角野栄子の毎日いろいろ『魔女の宅急便』が生まれた魔法のくらし

角野栄子の毎日いろいろ角野 栄子 著
税込価格: 1,598円
出版 : KADOKAWA
ISBN : 978-4-04-104605-0
発行年月 : 2017/03/29
利用対象 : 一般

「魔女の宅急便」など、千冊以上の児童文学を生み出してきた作家、角野栄子。82歳の彼女から学ぶ、人生を明るく、色鮮やかに生きていくための「衣」「食」「住」のレシピ集。【「TRC MARC」の商品解説】


とれもステキな本を、見つけました。
「世界で一番おしゃれな魔女」の日々を描いたビジュアルな本です。

表紙は、ちょっとくすんだ赤い色を背景に、白にチューリップ模様のワンピースを着た角野さんが腰掛けています。テーブルの上には何葉かの写真があり微笑んでいる角野さん。
眼鏡は何とオレンジ色。本文で判るのですが、著書は洋服と合わせて眼鏡も着替えるのだとか。というか、洋服を買うときも、「この服に合う眼鏡があるか」を基準にしていらっしゃるようなのです。

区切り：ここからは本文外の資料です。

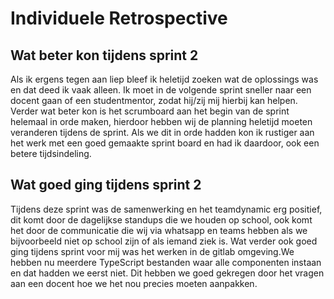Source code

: # Individuele Retrospective

## Wat beter kon tijdens sprint 2
Als ik ergens tegen aan liep bleef ik heletijd zoeken wat de oplossings was en dat deed ik vaak alleen. Ik moet in de volgende sprint sneller naar een docent gaan of een studentmentor, zodat hij/zij mij hierbij kan helpen. Verder wat beter kon is het scrumboard aan het begin van de sprint helemaal in orde maken, hierdoor hebben wij de planning heletijd moeten veranderen tijdens de sprint. Als we dit in orde hadden kon ik rustiger aan het werk met een goed gemaakte sprint board en had ik daardoor, ook een betere tijdsindeling.

## Wat goed ging tijdens sprint 2
Tijdens deze sprint was de samenwerking en het teamdynamic erg positief, dit komt door de dagelijkse standups die we houden op school, ook komt het door de communicatie die wij via whatsapp en teams hebben als we bijvoorbeeld niet op school zijn of als iemand ziek is. Wat verder ook goed ging tijdens sprint voor mij was het werken in de gitlab omgeving.We hebben nu meerdere TypeScript bestanden waar alle componenten instaan en dat hadden we eerst niet. Dit hebben we goed gekregen door het vragen aan een docent hoe we het nou precies moeten aanpakken.
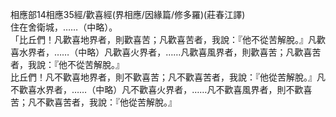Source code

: 相應部14相應35經/歡喜經(界相應/因緣篇/修多羅)(莊春江譯)  
住在舍衛城，……（中略）。  
「比丘們！凡歡喜地界者，則歡喜苦；凡歡喜苦者，我說：『他不從苦解脫。』凡歡喜水界者，……（中略）凡歡喜火界者，……凡歡喜風界者，則歡喜苦；凡歡喜苦者，我說：『他不從苦解脫。』  
比丘們！凡不歡喜地界者，則不歡喜苦；凡不歡喜苦者，我說：『他從苦解脫。』凡不歡喜水界者，……（中略）凡不歡喜火界者，……凡不歡喜風界者，則不歡喜苦；凡不歡喜苦者，我說：『他從苦解脫。』  
  
  
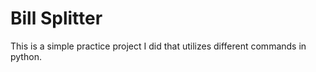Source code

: # Bill Splitter

This is a simple practice project I did that utilizes different commands in python.
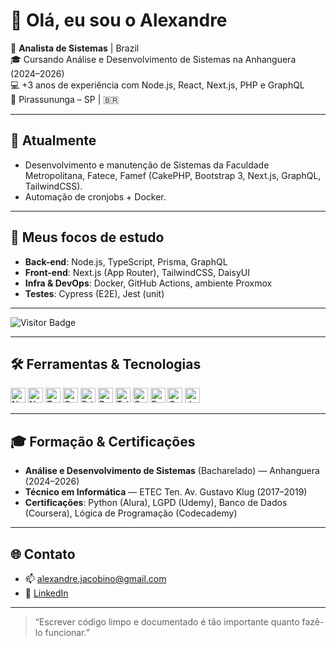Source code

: # 👋 Olá, eu sou o Alexandre

🚀 **Analista de Sistemas** | Brazil  
🎓 Cursando Análise e Desenvolvimento de Sistemas na Anhanguera (2024–2026)  
💻 +3 anos de experiência com Node.js, React, Next.js, PHP e GraphQL  
📍 Pirassununga – SP | 🇧🇷

---

## 🔭 Atualmente

- Desenvolvimento e manutenção de Sistemas da Faculdade Metropolitana, Fatece, Famef (CakePHP, Bootstrap 3, Next.js, GraphQL, TailwindCSS).    
- Automação de cronjobs + Docker.

---

## 🌱 Meus focos de estudo

- **Back-end**: Node.js, TypeScript, Prisma, GraphQL  
- **Front-end**: Next.js (App Router), TailwindCSS, DaisyUI  
- **Infra & DevOps**: Docker, GitHub Actions, ambiente Proxmox  
- **Testes**: Cypress (E2E), Jest (unit)

---

![Visitor Badge](https://komarev.com/ghpvc/?username=Alexandre-Henrique&color=blue)

---

## 🛠️ Ferramentas & Tecnologias

<p align="left">
  <img alt="Node.js" src="https://img.shields.io/badge/Node.js-339933?logo=node.js&logoColor=white" height="24"/>
  <img alt="Next.js" src="https://img.shields.io/badge/Next.js-000000?logo=next.js&logoColor=white" height="24"/>
  <img alt="TypeScript" src="https://img.shields.io/badge/TypeScript-3178C6?logo=typescript&logoColor=white" height="24"/>
  <img alt="GraphQL" src="https://img.shields.io/badge/GraphQL-E10098?logo=graphql&logoColor=white" height="24"/>
  <img alt="Prisma" src="https://img.shields.io/badge/Prisma-2D3748?logo=prisma&logoColor=white" height="24"/>
  <img alt="Docker" src="https://img.shields.io/badge/Docker-2496ED?logo=docker&logoColor=white" height="24"/>
  <img alt="TailwindCSS" src="https://img.shields.io/badge/TailwindCSS-38B2AC?logo=tailwind-css&logoColor=white" height="24"/>
  <img alt="CakePHP" src="https://img.shields.io/badge/CakePHP-CC0A0A?logo=cakephp&logoColor=white" height="24"/>
  <img alt="Bootstrap" src="https://img.shields.io/badge/Bootstrap-7952B3?logo=bootstrap&logoColor=white" height="24"/>
  <img alt="Cypress" src="https://img.shields.io/badge/Cypress-4040BF?logo=cypress&logoColor=white" height="24"/>
  <img alt="Jest" src="https://img.shields.io/badge/Jest-C21325?logo=jest&logoColor=white" height="24"/>
</p>

---

## 🎓 Formação & Certificações

- **Análise e Desenvolvimento de Sistemas** (Bacharelado) — Anhanguera (2024–2026)  
- **Técnico em Informática** — ETEC Ten. Av. Gustavo Klug (2017–2019)  
- **Certificações**: Python (Alura), LGPD (Udemy), Banco de Dados (Coursera), Lógica de Programação (Codecademy)

---

## 🌐 Contato

- 📫 alexandre.jacobino@gmail.com  
- 🔗 [LinkedIn](www.linkedin.com/in/alexandre-henrique-19833a277) 

---

> “Escrever código limpo e documentado é tão importante quanto fazê-lo funcionar.”  

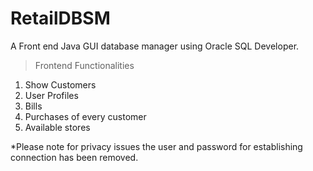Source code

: # RetailDBSM

A Front end Java GUI database manager using Oracle SQL Developer.

> Frontend Functionalities
1. Show Customers
2. User Profiles
3. Bills
4. Purchases of every customer
5. Available stores

*Please note for privacy issues the user and password for establishing connection has been removed.
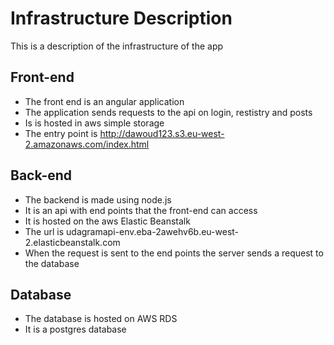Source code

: # Infrastructure Description

This is a description of the infrastructure of the app

## Front-end

- The front end is an angular application
- The application sends requests to the api on login, restistry and posts
- Is is hosted in aws simple storage
- The entry point is http://dawoud123.s3.eu-west-2.amazonaws.com/index.html

## Back-end

- The backend is made using node.js
- It is an api with end points that the front-end can access
- It is hosted on the aws Elastic Beanstalk
- The url is udagramapi-env.eba-2awehv6b.eu-west-2.elasticbeanstalk.com
- When the request is sent to the end points the server sends a request to the database

## Database

- The database is hosted on AWS RDS
- It is a postgres database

出窓には、ミルやポットがあり、ちょっとおとぎの国のような雰囲気があります。


本文が、又ステキ。
洋服は、殆どワンピースのようです。そういえば、イギリスのちゃんとした老婦人は、ワンピースを召しているとか。

あれは何という本だったかなぁ。(こちらは日本の話)
病院へ行くのに、ワンピースを着ていくおばあちゃんという話がありました。孫からの視点での話でしたが……。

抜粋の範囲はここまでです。